● **Task**
Please quote exactly the lines below from the line containing "Usando versão estável: **2025-08-27.basil**" to the line containing "A mildly frustrating, yet", both lines included, and nothing else.

Stored data entries

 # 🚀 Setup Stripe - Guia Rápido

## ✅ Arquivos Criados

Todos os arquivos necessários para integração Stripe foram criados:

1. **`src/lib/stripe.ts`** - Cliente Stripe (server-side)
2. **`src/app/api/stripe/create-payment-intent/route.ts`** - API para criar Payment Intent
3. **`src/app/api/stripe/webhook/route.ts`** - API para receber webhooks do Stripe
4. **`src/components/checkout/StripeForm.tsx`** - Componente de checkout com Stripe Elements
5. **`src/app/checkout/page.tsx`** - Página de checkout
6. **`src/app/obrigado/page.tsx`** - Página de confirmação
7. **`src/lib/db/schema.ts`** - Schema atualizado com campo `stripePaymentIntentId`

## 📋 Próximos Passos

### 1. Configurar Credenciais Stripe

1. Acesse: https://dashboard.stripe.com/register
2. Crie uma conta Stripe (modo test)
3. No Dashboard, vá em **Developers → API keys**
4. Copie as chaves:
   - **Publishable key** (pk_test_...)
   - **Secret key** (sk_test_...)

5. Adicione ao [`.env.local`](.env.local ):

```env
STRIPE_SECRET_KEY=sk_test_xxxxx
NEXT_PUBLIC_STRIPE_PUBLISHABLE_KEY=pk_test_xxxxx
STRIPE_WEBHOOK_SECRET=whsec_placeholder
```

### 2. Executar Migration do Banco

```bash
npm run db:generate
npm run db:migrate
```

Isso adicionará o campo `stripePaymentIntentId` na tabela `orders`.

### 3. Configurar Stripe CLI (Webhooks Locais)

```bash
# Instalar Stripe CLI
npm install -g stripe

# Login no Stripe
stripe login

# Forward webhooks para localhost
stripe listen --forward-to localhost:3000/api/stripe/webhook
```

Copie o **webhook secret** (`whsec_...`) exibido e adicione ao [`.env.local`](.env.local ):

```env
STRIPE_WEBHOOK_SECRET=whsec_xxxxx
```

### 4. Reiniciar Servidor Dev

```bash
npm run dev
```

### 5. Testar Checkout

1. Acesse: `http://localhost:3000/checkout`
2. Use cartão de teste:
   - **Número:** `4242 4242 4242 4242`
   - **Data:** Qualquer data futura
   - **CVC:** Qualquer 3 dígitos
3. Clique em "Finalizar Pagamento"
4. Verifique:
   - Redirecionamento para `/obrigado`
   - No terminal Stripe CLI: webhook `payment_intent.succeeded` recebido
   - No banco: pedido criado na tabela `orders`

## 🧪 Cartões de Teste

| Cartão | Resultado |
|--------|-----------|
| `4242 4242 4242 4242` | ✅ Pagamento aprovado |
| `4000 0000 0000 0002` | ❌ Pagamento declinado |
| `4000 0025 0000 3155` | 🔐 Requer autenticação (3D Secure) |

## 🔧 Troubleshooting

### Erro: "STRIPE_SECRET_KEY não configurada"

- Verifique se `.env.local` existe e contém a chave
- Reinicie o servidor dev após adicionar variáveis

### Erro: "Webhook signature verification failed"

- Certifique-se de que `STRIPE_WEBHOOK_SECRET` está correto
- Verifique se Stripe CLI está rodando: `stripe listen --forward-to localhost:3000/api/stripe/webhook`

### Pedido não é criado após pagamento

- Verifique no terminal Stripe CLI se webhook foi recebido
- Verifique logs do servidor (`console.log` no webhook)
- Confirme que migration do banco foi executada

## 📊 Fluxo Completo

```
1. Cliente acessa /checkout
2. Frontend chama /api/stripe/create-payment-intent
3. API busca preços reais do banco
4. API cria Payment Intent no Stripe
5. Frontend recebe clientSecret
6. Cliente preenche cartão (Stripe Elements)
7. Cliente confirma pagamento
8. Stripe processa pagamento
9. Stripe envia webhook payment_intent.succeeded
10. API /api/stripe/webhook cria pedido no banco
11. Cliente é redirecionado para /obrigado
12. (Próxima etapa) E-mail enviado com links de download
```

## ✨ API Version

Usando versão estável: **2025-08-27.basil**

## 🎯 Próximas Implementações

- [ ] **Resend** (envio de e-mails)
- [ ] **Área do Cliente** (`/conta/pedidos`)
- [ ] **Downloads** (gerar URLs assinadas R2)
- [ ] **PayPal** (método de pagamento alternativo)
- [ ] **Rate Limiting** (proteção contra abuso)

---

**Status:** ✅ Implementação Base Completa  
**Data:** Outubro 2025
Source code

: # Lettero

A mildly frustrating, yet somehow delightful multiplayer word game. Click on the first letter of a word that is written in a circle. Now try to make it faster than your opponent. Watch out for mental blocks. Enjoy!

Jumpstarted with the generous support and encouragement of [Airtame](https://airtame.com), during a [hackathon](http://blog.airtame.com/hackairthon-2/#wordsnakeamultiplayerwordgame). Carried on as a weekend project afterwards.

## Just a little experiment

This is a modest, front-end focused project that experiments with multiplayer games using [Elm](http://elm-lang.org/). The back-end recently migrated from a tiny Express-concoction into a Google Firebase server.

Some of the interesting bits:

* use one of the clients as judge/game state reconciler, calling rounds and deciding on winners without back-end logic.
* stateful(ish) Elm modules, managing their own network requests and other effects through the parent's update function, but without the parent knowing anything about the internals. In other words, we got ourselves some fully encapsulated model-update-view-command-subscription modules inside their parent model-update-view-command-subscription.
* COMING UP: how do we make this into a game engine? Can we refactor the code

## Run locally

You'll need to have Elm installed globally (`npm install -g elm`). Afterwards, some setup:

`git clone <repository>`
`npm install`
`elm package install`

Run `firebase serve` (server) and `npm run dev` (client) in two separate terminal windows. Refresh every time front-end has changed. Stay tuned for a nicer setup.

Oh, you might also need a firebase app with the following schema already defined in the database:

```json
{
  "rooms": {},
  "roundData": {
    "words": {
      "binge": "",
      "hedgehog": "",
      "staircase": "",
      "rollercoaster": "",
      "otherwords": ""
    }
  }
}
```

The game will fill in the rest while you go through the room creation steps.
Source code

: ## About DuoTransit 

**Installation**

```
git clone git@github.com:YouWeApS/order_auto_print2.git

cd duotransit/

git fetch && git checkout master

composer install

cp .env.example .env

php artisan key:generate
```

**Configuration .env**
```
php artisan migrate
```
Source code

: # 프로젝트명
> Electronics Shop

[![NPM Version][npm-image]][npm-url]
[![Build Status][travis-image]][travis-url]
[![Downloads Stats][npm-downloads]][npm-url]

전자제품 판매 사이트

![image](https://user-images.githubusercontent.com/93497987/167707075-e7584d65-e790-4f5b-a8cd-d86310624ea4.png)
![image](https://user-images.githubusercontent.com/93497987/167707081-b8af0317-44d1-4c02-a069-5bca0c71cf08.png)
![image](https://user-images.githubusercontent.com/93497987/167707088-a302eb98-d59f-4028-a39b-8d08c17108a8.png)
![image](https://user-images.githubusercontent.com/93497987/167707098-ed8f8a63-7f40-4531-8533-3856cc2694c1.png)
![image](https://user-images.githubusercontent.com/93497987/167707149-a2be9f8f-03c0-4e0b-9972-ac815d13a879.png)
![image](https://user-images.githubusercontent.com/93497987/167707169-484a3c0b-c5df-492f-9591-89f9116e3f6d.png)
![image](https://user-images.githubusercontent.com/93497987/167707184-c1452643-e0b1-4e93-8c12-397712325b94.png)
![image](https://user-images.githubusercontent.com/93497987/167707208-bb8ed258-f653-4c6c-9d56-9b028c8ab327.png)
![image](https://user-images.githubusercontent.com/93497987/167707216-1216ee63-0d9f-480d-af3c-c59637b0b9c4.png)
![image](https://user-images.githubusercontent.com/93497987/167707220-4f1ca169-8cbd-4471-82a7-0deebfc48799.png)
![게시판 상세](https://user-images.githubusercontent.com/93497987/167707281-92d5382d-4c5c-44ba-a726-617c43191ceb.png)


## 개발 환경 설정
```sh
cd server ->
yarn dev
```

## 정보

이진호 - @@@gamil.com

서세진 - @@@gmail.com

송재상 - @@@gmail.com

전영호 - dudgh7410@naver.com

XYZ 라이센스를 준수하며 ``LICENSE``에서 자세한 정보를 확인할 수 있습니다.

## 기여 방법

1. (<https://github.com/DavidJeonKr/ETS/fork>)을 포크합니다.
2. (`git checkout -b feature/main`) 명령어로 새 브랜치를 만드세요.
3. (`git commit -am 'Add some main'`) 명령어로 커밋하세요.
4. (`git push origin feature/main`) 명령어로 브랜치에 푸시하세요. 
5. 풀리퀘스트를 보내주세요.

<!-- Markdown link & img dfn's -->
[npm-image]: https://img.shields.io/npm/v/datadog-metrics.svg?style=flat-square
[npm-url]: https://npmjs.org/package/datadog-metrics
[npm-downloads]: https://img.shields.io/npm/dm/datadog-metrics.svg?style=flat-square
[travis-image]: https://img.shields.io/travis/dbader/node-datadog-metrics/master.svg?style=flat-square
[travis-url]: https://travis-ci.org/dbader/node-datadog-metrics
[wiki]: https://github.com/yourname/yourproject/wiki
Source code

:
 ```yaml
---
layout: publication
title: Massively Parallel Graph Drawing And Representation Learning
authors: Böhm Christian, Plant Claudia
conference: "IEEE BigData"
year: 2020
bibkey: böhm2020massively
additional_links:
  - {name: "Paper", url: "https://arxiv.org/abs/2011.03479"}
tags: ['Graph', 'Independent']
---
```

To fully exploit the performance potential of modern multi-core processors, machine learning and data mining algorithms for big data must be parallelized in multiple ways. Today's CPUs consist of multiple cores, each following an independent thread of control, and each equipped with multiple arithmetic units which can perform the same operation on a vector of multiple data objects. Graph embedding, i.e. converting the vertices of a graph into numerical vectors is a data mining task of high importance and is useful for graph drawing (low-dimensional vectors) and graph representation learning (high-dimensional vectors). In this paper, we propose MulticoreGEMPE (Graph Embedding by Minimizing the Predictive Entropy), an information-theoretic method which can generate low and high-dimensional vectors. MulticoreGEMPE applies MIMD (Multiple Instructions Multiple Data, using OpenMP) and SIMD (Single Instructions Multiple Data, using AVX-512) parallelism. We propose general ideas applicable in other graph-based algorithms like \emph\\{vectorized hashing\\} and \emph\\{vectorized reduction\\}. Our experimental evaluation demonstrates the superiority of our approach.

● **Your solution**
Usando versão estável: **2025-08-27.basil**

## 🎯 Próximas Implementações

- [ ] **Resend** (envio de e-mails)
- [ ] **Área do Cliente** (`/conta/pedidos`)
- [ ] **Downloads** (gerar URLs assinadas R2)
- [ ] **PayPal** (método de pagamento alternativo)
- [ ] **Rate Limiting** (proteção contra abuso)

---

**Status:** ✅ Implementação Base Completa  
**Data:** Outubro 2025
Source code

: # Lettero

A mildly frustrating, yet somehow delightful multiplayer word game. Click on the first letter of a word that is written in a circle. Now try to make it faster than your opponent. Watch out for mental blocks. Enjoy!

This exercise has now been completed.